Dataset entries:
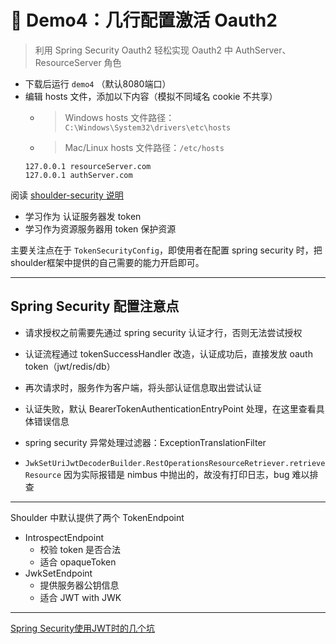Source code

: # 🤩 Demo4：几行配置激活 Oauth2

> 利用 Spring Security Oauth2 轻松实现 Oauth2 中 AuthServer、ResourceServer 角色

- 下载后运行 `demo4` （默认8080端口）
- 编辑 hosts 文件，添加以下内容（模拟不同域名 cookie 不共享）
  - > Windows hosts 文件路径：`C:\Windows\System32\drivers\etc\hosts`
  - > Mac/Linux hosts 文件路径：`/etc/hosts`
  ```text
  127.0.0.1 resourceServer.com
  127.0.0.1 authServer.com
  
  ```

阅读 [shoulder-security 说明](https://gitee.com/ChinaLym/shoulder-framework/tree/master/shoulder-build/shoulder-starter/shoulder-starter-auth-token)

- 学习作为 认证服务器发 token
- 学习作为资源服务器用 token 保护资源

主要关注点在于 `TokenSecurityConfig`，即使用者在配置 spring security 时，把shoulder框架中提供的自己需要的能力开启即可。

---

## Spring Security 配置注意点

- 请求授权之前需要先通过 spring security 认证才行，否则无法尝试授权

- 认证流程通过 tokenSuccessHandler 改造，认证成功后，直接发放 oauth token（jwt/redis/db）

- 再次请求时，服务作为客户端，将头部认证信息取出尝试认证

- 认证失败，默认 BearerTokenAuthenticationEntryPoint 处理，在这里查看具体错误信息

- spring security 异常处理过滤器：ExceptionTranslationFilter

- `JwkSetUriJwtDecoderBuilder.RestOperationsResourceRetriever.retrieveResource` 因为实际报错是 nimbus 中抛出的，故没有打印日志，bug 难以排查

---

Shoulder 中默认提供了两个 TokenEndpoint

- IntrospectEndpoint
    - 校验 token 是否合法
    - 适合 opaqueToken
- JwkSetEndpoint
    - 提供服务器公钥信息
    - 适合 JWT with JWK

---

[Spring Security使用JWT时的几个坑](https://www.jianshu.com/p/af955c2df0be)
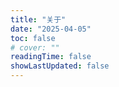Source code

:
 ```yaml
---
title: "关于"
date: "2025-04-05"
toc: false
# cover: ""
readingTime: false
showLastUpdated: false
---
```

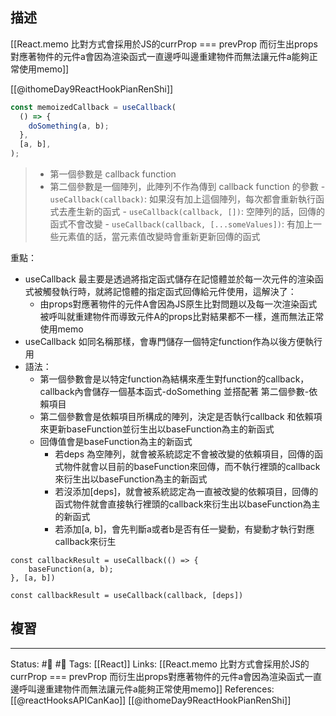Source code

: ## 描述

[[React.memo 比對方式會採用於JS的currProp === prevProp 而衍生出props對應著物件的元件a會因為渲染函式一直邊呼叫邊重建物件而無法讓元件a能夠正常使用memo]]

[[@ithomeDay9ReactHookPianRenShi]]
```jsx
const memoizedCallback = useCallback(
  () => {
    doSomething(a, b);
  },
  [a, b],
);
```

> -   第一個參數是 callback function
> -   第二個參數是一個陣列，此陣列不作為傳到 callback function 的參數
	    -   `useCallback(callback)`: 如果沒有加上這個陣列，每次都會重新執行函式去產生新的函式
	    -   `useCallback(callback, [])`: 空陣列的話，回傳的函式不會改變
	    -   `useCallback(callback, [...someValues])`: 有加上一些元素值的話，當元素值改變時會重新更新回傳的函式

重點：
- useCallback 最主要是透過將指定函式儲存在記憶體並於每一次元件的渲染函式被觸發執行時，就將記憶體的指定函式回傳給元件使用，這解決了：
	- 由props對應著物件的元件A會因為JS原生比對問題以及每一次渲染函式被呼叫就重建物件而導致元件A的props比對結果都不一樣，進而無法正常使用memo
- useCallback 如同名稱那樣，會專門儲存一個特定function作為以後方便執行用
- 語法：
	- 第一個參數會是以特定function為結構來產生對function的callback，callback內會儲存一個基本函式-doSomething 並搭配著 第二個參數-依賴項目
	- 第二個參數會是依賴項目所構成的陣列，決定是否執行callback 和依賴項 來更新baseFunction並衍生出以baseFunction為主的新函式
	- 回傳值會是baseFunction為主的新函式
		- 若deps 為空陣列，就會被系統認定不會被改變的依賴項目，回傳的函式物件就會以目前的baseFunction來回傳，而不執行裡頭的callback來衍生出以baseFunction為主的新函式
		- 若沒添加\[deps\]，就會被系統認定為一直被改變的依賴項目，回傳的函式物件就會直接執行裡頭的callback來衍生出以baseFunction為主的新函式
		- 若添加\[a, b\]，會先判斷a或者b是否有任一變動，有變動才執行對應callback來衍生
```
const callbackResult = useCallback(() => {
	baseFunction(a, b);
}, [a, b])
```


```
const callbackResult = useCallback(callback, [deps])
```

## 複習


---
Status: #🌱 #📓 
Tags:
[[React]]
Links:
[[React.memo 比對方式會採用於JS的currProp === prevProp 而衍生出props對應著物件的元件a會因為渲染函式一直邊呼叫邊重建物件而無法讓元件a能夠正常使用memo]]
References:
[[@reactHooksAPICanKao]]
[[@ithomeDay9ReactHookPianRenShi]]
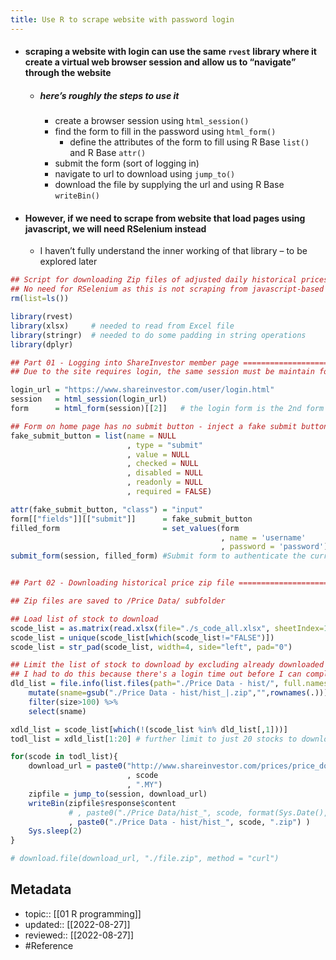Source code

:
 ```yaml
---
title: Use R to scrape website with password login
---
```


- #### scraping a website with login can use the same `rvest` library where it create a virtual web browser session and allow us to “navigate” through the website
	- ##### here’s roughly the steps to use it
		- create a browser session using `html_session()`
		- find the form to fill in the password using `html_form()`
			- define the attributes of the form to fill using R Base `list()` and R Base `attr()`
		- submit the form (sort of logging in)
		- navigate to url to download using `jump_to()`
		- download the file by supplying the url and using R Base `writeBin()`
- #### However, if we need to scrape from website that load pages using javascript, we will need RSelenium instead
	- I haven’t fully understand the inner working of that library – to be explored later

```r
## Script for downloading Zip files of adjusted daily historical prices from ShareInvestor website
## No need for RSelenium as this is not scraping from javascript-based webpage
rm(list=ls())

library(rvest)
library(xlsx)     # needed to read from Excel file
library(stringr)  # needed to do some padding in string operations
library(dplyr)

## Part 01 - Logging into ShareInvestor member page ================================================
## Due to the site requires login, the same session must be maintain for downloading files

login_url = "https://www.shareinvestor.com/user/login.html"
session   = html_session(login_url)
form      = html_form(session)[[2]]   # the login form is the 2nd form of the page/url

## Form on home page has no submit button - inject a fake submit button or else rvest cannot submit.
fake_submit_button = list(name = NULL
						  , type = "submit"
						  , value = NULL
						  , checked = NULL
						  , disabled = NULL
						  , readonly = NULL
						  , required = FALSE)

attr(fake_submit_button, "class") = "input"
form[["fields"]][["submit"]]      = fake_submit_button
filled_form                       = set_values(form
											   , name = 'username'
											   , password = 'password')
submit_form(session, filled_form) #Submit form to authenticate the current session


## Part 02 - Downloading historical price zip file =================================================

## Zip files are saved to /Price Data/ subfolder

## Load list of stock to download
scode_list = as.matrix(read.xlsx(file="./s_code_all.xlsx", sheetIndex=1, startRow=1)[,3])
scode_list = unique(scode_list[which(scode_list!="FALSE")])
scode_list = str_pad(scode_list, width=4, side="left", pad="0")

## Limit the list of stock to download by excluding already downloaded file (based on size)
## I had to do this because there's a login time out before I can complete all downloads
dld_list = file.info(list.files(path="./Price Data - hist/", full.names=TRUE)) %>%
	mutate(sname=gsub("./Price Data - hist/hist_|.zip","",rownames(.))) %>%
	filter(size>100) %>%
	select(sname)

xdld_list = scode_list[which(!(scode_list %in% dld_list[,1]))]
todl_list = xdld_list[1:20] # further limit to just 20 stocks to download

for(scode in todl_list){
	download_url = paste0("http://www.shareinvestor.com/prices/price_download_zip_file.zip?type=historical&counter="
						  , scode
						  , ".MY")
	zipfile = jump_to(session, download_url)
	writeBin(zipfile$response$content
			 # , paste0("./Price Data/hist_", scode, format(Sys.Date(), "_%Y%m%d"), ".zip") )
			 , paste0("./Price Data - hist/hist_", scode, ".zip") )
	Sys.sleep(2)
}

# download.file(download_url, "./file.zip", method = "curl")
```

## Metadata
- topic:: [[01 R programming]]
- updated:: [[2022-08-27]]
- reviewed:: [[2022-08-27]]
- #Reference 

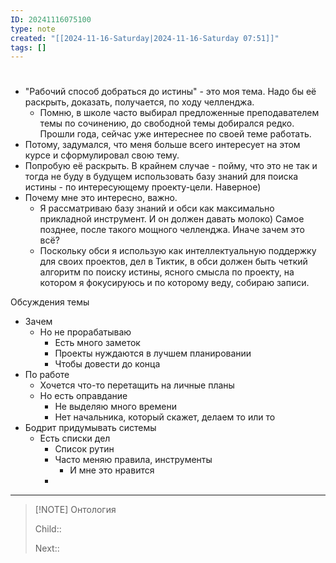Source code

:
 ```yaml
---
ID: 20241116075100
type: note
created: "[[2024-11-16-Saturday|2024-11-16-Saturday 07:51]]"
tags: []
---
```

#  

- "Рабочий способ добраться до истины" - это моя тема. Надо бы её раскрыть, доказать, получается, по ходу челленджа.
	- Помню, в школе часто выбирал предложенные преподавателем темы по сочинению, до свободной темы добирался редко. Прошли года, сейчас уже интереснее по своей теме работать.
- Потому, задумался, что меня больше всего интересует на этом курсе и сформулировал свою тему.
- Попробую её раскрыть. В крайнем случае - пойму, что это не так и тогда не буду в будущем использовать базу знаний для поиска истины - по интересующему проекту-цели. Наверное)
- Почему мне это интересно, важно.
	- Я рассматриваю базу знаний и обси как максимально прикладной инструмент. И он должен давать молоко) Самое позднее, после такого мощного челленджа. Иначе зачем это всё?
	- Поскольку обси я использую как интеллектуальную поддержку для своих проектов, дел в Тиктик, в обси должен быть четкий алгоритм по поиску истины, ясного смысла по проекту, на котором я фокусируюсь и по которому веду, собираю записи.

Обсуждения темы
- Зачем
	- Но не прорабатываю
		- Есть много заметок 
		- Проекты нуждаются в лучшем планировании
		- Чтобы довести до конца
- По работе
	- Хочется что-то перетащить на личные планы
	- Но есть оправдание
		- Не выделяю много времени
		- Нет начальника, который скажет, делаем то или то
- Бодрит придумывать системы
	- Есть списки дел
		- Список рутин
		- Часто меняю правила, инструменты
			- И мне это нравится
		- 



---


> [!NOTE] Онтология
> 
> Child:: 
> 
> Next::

## REQUIRED ACTION:
Start at the line containing "Обсуждения темы". Repeat it and each line after it, word for word, to the end of the records.

## REPLY:
Обсуждения темы
- Зачем
	- Но не прорабатываю
		- Есть много заметок 
		- Проекты нуждаются в лучшем планировании
		- Чтобы довести до конца
- По работе
	- Хочется что-то перетащить на личные планы
	- Но есть оправдание
		- Не выделяю много времени
		- Нет начальника, который скажет, делаем то или то
- Бодрит придумывать системы
	- Есть списки дел
		- Список рутин
		- Часто меняю правила, инструменты
			- И мне это нравится
		- 



---


> [!NOTE] Онтология
> 
> Child:: 
> 
> Next::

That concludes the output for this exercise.